How the Russian ‘Reset’ Explains Obama’s Foreign Policy
As violent mobs shouting Islamist slogans rampaged against U.S. diplomats across the Middle East and Southeast Asia in the weeks following the fatal Sept. 11, 2012 attack on U.S. officials in Libya, Russian President Vladimir Putin saw a chance to kick the United States when it was down. He did it by expelling the U.S. Agency for International Development, whose work — advising private groups on democracy, as it has done since the 1990s — he evidently resented. For good measure, he just cancelled the longstanding Nunn-Lugar program of cooperation on destroying and securing old Soviet weapons of mass destruction. His message: Russia doesn’t need any help from the Americans.
These moves by Putin are just the latest in a long string of affronts and rebuffs mocking U.S. President Barack Obama’s hope that he could “reset” U.S.-Russian relations. The policy’s very name implied that the strains in the relationship were largely America’s fault — that Obama had to rectify U.S. policy. He expected to turn Russia into a cooperative partner by showing greater humility and by accommodating Putin’s sensibilities on Iran, ballistic missile defense, nuclear arms treaties, and other matters.
This Russia policy aligned with Obama’s general approach to national security. For years, Obama and his national security team argued that, by and large, America’s problems in the world resulted not from aggression or the ideological extremism of hostile actors abroad, but were the bitter fruit of America’s history of bullying, selfishness and militarism, especially during the George W. Bush administration. They complained that America had long been acting like a rogue nation, arrogant in defying the rights of others, self-serving in defining its interests in national rather than global terms, and unilateralist in refusing to constrain itself to actions approved by multilateral institutions or endorsed by progressive commentators (the latter often refer to themselves as “the international community”). They contended that the United States should be humble, out of a due sense of shame, and should adopt a “doctrine of mea culpa.”
Anne-Marie Slaughter, who served Obama as the head of Policy Planning at the State Department, wrote a February 2008 Commonweal article called “Good Reasons to be Humble” in which she said that the United States “should make clear that our hubris … has diminished us and led to tens of thousands of unnecessary deaths.” Current White House adviser Samantha Power, while a Harvard University lecturer, wrote in the New Republic‘s March 3, 2003 issue: “Instituting a doctrine of mea culpa would enhance our credibility by showing that American decision-makers do not endorse the sins of their predecessors.”

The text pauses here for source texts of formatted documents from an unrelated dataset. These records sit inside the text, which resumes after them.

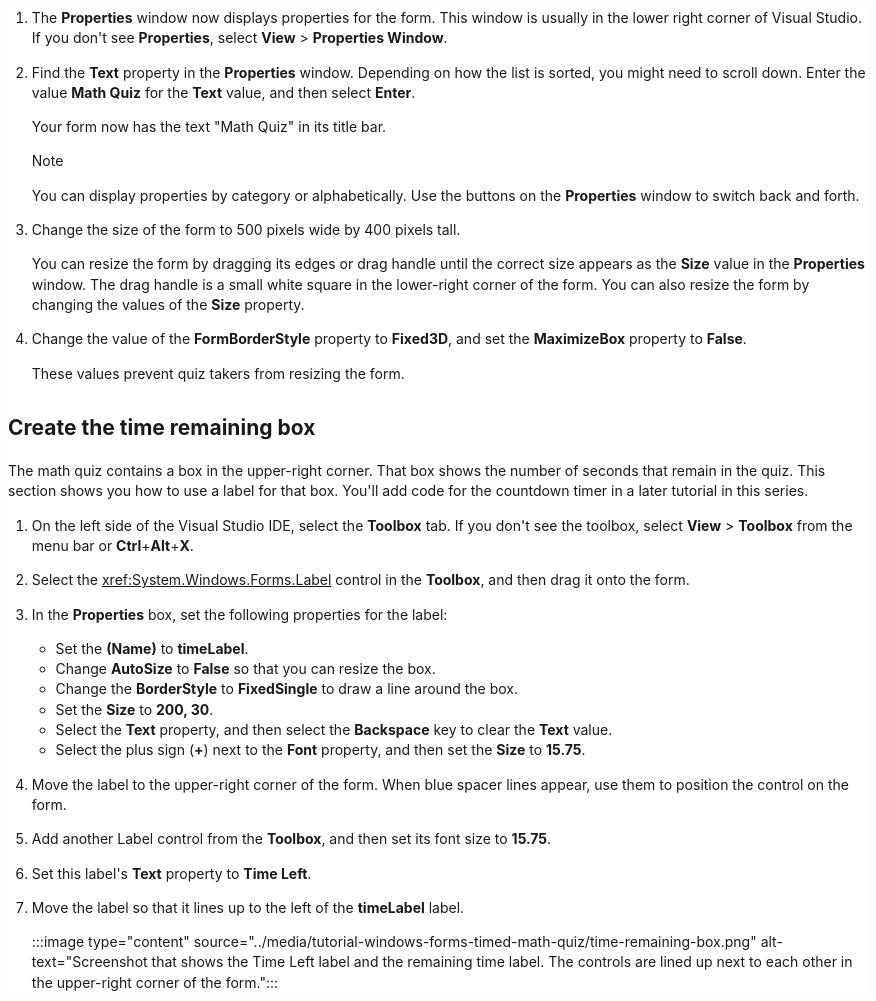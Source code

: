 1. The **Properties** window now displays properties for the form. This window is usually in the lower right corner of Visual Studio. If you don't see **Properties**, select **View** > **Properties Window**.

1. Find the **Text** property in the **Properties** window. Depending on how the list is sorted, you might need to scroll down. Enter the value **Math Quiz** for the **Text** value, and then select **Enter**.

   Your form now has the text "Math Quiz" in its title bar.

   > [!NOTE]
   > You can display properties by category or alphabetically.
   > Use the buttons on the **Properties** window to switch back and forth.

1. Change the size of the form to 500 pixels wide by 400 pixels tall.

   You can resize the form by dragging its edges or drag handle until the correct size appears as the **Size** value in the **Properties** window. The drag handle is a small white square in the lower-right corner of the form. You can also resize the form by changing the values of the **Size** property.

1. Change the value of the **FormBorderStyle** property to **Fixed3D**, and set the **MaximizeBox** property to **False**.

     These values prevent quiz takers from resizing the form.

## Create the time remaining box

The math quiz contains a box in the upper-right corner. That box shows the number of seconds that remain in the quiz. This section shows you how to use a label for that box. You'll add code for the countdown timer in a later tutorial in this series.

1. On the left side of the Visual Studio IDE, select the **Toolbox** tab. If you don't see the toolbox, select **View** > **Toolbox** from the menu bar or **Ctrl**+**Alt**+**X**.

1. Select the <xref:System.Windows.Forms.Label> control in the **Toolbox**, and then drag it onto the form.

1. In the **Properties** box, set the following properties for the label:

   - Set the **(Name)** to **timeLabel**.
   - Change **AutoSize** to **False** so that you can resize the box.
   - Change the **BorderStyle** to **FixedSingle** to draw a line around the box.
   - Set the **Size** to **200, 30**.
   - Select the **Text** property, and then select the **Backspace** key to clear the **Text** value.
   - Select the plus sign (**+**) next to the **Font** property, and then set the **Size** to **15.75**.

1. Move the label to the upper-right corner of the form. When blue spacer lines appear, use them to position the control on the form.

1. Add another Label control from the **Toolbox**, and then set its font size to **15.75**.

1. Set this label's **Text** property to **Time Left**.

1. Move the label so that it lines up to the left of the **timeLabel** label.

   :::image type="content" source="../media/tutorial-windows-forms-timed-math-quiz/time-remaining-box.png" alt-text="Screenshot that shows the Time Left label and the remaining time label. The controls are lined up next to each other in the upper-right corner of the form.":::
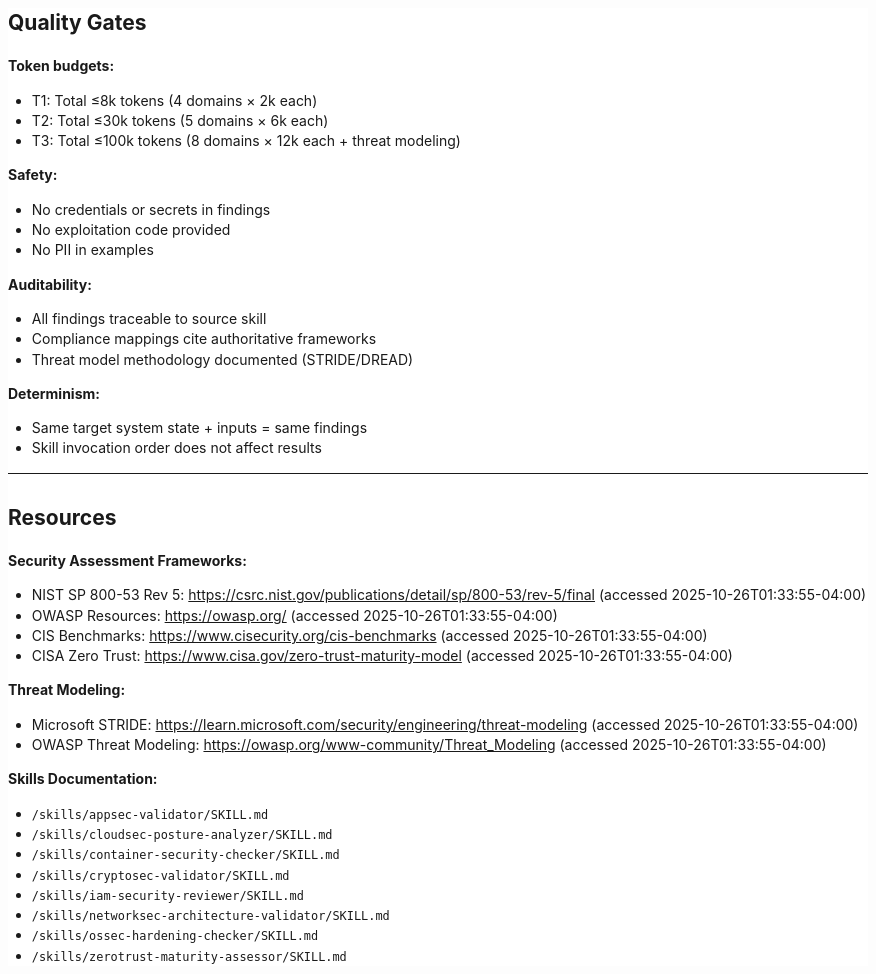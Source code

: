 
## Quality Gates

**Token budgets:**
- T1: Total ≤8k tokens (4 domains × 2k each)
- T2: Total ≤30k tokens (5 domains × 6k each)
- T3: Total ≤100k tokens (8 domains × 12k each + threat modeling)

**Safety:**
- No credentials or secrets in findings
- No exploitation code provided
- No PII in examples

**Auditability:**
- All findings traceable to source skill
- Compliance mappings cite authoritative frameworks
- Threat model methodology documented (STRIDE/DREAD)

**Determinism:**
- Same target system state + inputs = same findings
- Skill invocation order does not affect results

---

## Resources

**Security Assessment Frameworks:**
- NIST SP 800-53 Rev 5: https://csrc.nist.gov/publications/detail/sp/800-53/rev-5/final (accessed 2025-10-26T01:33:55-04:00)
- OWASP Resources: https://owasp.org/ (accessed 2025-10-26T01:33:55-04:00)
- CIS Benchmarks: https://www.cisecurity.org/cis-benchmarks (accessed 2025-10-26T01:33:55-04:00)
- CISA Zero Trust: https://www.cisa.gov/zero-trust-maturity-model (accessed 2025-10-26T01:33:55-04:00)

**Threat Modeling:**
- Microsoft STRIDE: https://learn.microsoft.com/security/engineering/threat-modeling (accessed 2025-10-26T01:33:55-04:00)
- OWASP Threat Modeling: https://owasp.org/www-community/Threat_Modeling (accessed 2025-10-26T01:33:55-04:00)

**Skills Documentation:**
- `/skills/appsec-validator/SKILL.md`
- `/skills/cloudsec-posture-analyzer/SKILL.md`
- `/skills/container-security-checker/SKILL.md`
- `/skills/cryptosec-validator/SKILL.md`
- `/skills/iam-security-reviewer/SKILL.md`
- `/skills/networksec-architecture-validator/SKILL.md`
- `/skills/ossec-hardening-checker/SKILL.md`
- `/skills/zerotrust-maturity-assessor/SKILL.md`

The Obama administration has had plenty of time to test its diplomatic theories. It was back in July 2009 that the president told the New Economic School in Moscow that the U.S.-Russian relationship required a reset. “There is,” he said, “the 20th-century view that the United States and Russia are destined to be antagonists, and that a strong Russia or a strong America can only assert themselves in opposition to one another. And there is a 19th-century view that we are destined to vie for spheres of influence, and that great powers must forge competing blocs to balance one another.” Obama called these assumptions mistaken, and added: “In 2009, a great power does not show strength by dominating or demonizing other countries.”
What are we to make of this idea that the Obama presidency is a new era, in which the great powers will no longer behave as they have for centuries? Was the president offering this up as an observation of fact? Was it an apology? A promise? A sermon?
Did Obama intend to imply that powerful nations will no longer act selfishly or aggressively? Was he suggesting that his accession to power has transformed international affairs, consigning to history’s dustbin the writings of Thucydides, the venerable Athenian historian who, roughly 2,300 years ago, observed that nations, like men, pursue what they perceive as their interests — sometimes with judgment, sometimes without, and occasionally with tragic results. If so, we can expect Thucydides to have the last laugh.
Obama first spoke of “reset” less than 12 months after Russia invaded Georgia, a U.S. friend and partner. Soon after that, the Russian-built Bushehr nuclear reactor in Iran began operations. As rebels tried to bring down the government of Syria’s Bashar al-Assad in early 2011, Russia supplied the Syrian dictator with military equipment by sea. Reuters reportsthat Moscow sold Damascus $1 billion dollars of military hardware since the uprising began. Secretary of State Hillary Clinton warned Russia in June 2012 against sending helicopters to assist the Syrian regime in its attacks against civilians and rebels. In August 2011, Putin, then the prime minister, accused the United States of living “like a parasite” on the world economy. At a May 2012 international missile defense conference in Moscow, Russia’s top military officer Gen. Nikolai Makarov denounced U.S-NATO plans to build defenses against ballistic missiles launched from the Middle East. Referring to potential Eastern European sites for such defenses, General Makarov made a remarkable threat: “A decision to use destructive force pre-emptively will be taken if the situation worsens.”